- ACTIVITY: Quote the entries in full, character for character, without their images.

- SUPPLIED RECORDS:

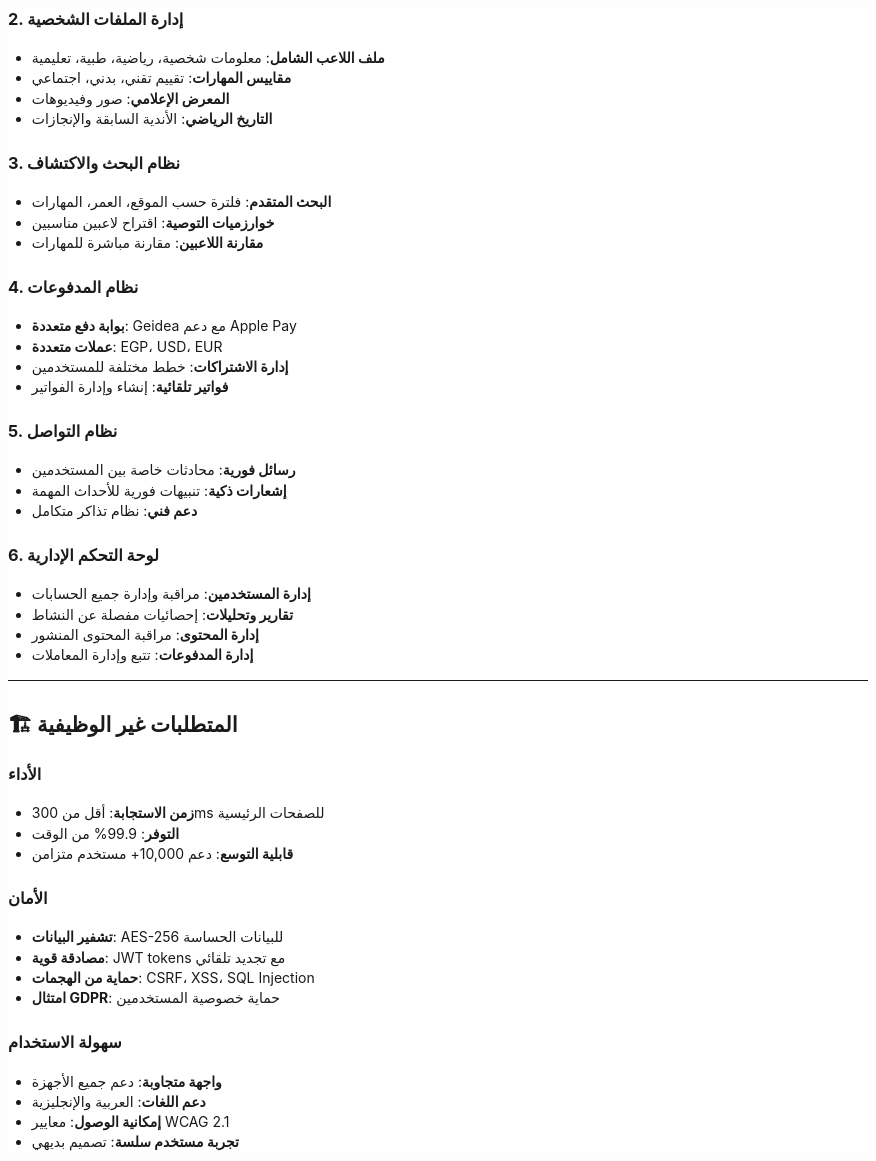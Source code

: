 ### 2. إدارة الملفات الشخصية
- **ملف اللاعب الشامل**: معلومات شخصية، رياضية، طبية، تعليمية
- **مقاييس المهارات**: تقييم تقني، بدني، اجتماعي
- **المعرض الإعلامي**: صور وفيديوهات
- **التاريخ الرياضي**: الأندية السابقة والإنجازات

### 3. نظام البحث والاكتشاف
- **البحث المتقدم**: فلترة حسب الموقع، العمر، المهارات
- **خوارزميات التوصية**: اقتراح لاعبين مناسبين
- **مقارنة اللاعبين**: مقارنة مباشرة للمهارات

### 4. نظام المدفوعات
- **بوابة دفع متعددة**: Geidea مع دعم Apple Pay
- **عملات متعددة**: EGP، USD، EUR
- **إدارة الاشتراكات**: خطط مختلفة للمستخدمين
- **فواتير تلقائية**: إنشاء وإدارة الفواتير

### 5. نظام التواصل
- **رسائل فورية**: محادثات خاصة بين المستخدمين
- **إشعارات ذكية**: تنبيهات فورية للأحداث المهمة
- **دعم فني**: نظام تذاكر متكامل

### 6. لوحة التحكم الإدارية
- **إدارة المستخدمين**: مراقبة وإدارة جميع الحسابات
- **تقارير وتحليلات**: إحصائيات مفصلة عن النشاط
- **إدارة المحتوى**: مراقبة المحتوى المنشور
- **إدارة المدفوعات**: تتبع وإدارة المعاملات

---

## 🏗️ المتطلبات غير الوظيفية

### الأداء
- **زمن الاستجابة**: أقل من 300ms للصفحات الرئيسية
- **التوفر**: 99.9% من الوقت
- **قابلية التوسع**: دعم 10,000+ مستخدم متزامن

### الأمان
- **تشفير البيانات**: AES-256 للبيانات الحساسة
- **مصادقة قوية**: JWT tokens مع تجديد تلقائي
- **حماية من الهجمات**: CSRF، XSS، SQL Injection
- **امتثال GDPR**: حماية خصوصية المستخدمين

### سهولة الاستخدام
- **واجهة متجاوبة**: دعم جميع الأجهزة
- **دعم اللغات**: العربية والإنجليزية
- **إمكانية الوصول**: معايير WCAG 2.1
- **تجربة مستخدم سلسة**: تصميم بديهي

- WRITTEN SOLUTION:
Source code

: ### 2. إدارة الملفات الشخصية
- **ملف اللاعب الشامل**: معلومات شخصية، رياضية، طبية، تعليمية
- **مقاييس المهارات**: تقييم تقني، بدني، اجتماعي
- **المعرض الإعلامي**: صور وفيديوهات
- **التاريخ الرياضي**: الأندية السابقة والإنجازات

### 3. نظام البحث والاكتشاف
- **البحث المتقدم**: فلترة حسب الموقع، العمر، المهارات
- **خوارزميات التوصية**: اقتراح لاعبين مناسبين
- **مقارنة اللاعبين**: مقارنة مباشرة للمهارات

### 4. نظام المدفوعات
- **بوابة دفع متعددة**: Geidea مع دعم Apple Pay
- **عملات متعددة**: EGP، USD، EUR
- **إدارة الاشتراكات**: خطط مختلفة للمستخدمين
- **فواتير تلقائية**: إنشاء وإدارة الفواتير

### 5. نظام التواصل
- **رسائل فورية**: محادثات خاصة بين المستخدمين
- **إشعارات ذكية**: تنبيهات فورية للأحداث المهمة
- **دعم فني**: نظام تذاكر متكامل

### 6. لوحة التحكم الإدارية
- **إدارة المستخدمين**: مراقبة وإدارة جميع الحسابات
- **تقارير وتحليلات**: إحصائيات مفصلة عن النشاط
- **إدارة المحتوى**: مراقبة المحتوى المنشور
- **إدارة المدفوعات**: تتبع وإدارة المعاملات

---

## 🏗️ المتطلبات غير الوظيفية

### الأداء
- **زمن الاستجابة**: أقل من 300ms للصفحات الرئيسية
- **التوفر**: 99.9% من الوقت
- **قابلية التوسع**: دعم 10,000+ مستخدم متزامن

### الأمان
- **تشفير البيانات**: AES-256 للبيانات الحساسة
- **مصادقة قوية**: JWT tokens مع تجديد تلقائي
- **حماية من الهجمات**: CSRF، XSS، SQL Injection
- **امتثال GDPR**: حماية خصوصية المستخدمين

### سهولة الاستخدام
- **واجهة متجاوبة**: دعم جميع الأجهزة
- **دعم اللغات**: العربية والإنجليزية
- **إمكانية الوصول**: معايير WCAG 2.1
- **تجربة مستخدم سلسة**: تصميم بديهي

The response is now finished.